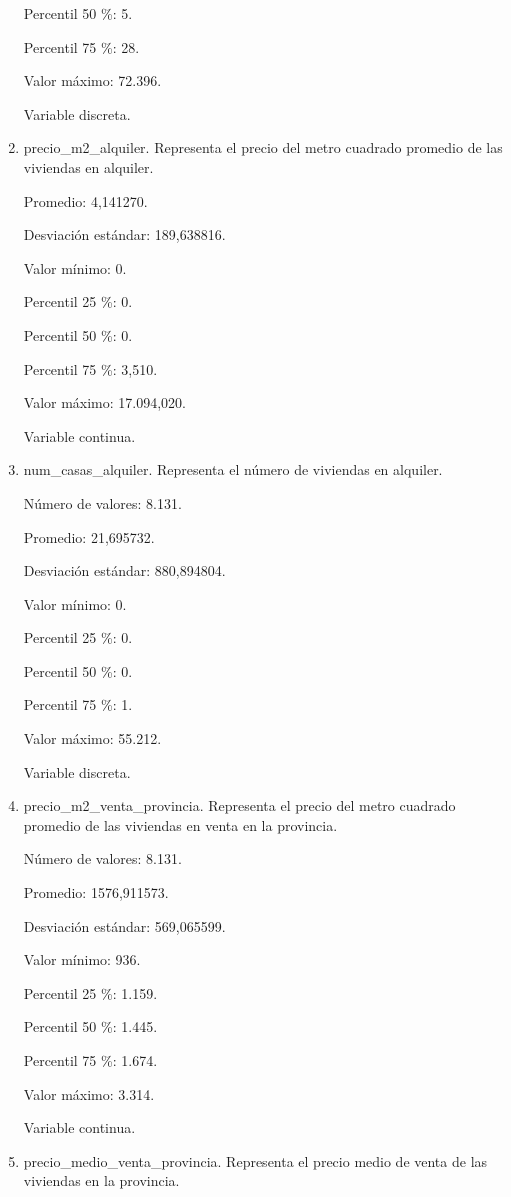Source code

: \begin{enumerate}
	Percentil 50 \%: 5.
	
	Percentil 75 \%: 28.
	
	Valor máximo: 72.396.
	
	Variable discreta.

	\item precio\_m2\_alquiler. Representa el precio del metro cuadrado promedio de las viviendas en alquiler.
	
	Promedio: 4,141270.
	
	Desviación estándar: 189,638816.
	
	Valor mínimo: 0.
	
	Percentil 25 \%: 0.
	
	Percentil 50 \%: 0.
	
	Percentil 75 \%: 3,510.
	
	Valor máximo: 17.094,020.
	
	Variable continua.

	\item num\_casas\_alquiler. Representa el número de viviendas en alquiler.
	
	Número de valores: 8.131.
	
	Promedio: 21,695732.
	
	Desviación estándar: 880,894804.
	
	Valor mínimo: 0.
	
	Percentil 25 \%: 0.
	
	Percentil 50 \%: 0.
	
	Percentil 75 \%: 1.
	
	Valor máximo: 55.212.
	
	Variable discreta.

	\item precio\_m2\_venta\_provincia. Representa el precio del metro cuadrado promedio de las viviendas en venta en la provincia.
	
	Número de valores: 8.131.
	
	Promedio: 1576,911573.
	
	Desviación estándar: 569,065599.
	
	Valor mínimo: 936.
	
	Percentil 25 \%: 1.159.
	
	Percentil 50 \%: 1.445.
	
	Percentil 75 \%: 1.674.
	
	Valor máximo: 3.314.
	
	Variable continua.

	\item precio\_medio\_venta\_provincia. Representa el precio medio de venta de las viviendas en la provincia.
	

\end{enumerate}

▬▬▬▬▬▬

Required action:
Leave the pictures out and output the rest of the listing exactly.

Answer:
Source code

: \begin{enumerate}
	Percentil 50 \%: 5.
	
	Percentil 75 \%: 28.
	
	Valor máximo: 72.396.
	
	Variable discreta.

	\item precio\_m2\_alquiler. Representa el precio del metro cuadrado promedio de las viviendas en alquiler.
	
	Promedio: 4,141270.
	
	Desviación estándar: 189,638816.
	
	Valor mínimo: 0.
	
	Percentil 25 \%: 0.
	
	Percentil 50 \%: 0.
	
	Percentil 75 \%: 3,510.
	
	Valor máximo: 17.094,020.
	
	Variable continua.

	\item num\_casas\_alquiler. Representa el número de viviendas en alquiler.
	
	Número de valores: 8.131.
	
	Promedio: 21,695732.
	
	Desviación estándar: 880,894804.
	
	Valor mínimo: 0.
	
	Percentil 25 \%: 0.
	
	Percentil 50 \%: 0.
	
	Percentil 75 \%: 1.
	
	Valor máximo: 55.212.
	
	Variable discreta.

	\item precio\_m2\_venta\_provincia. Representa el precio del metro cuadrado promedio de las viviendas en venta en la provincia.
	
	Número de valores: 8.131.
	
	Promedio: 1576,911573.
	
	Desviación estándar: 569,065599.
	
	Valor mínimo: 936.
	
	Percentil 25 \%: 1.159.
	
	Percentil 50 \%: 1.445.
	
	Percentil 75 \%: 1.674.
	
	Valor máximo: 3.314.
	
	Variable continua.

	\item precio\_medio\_venta\_provincia. Representa el precio medio de venta de las viviendas en la provincia.
	

\end{enumerate}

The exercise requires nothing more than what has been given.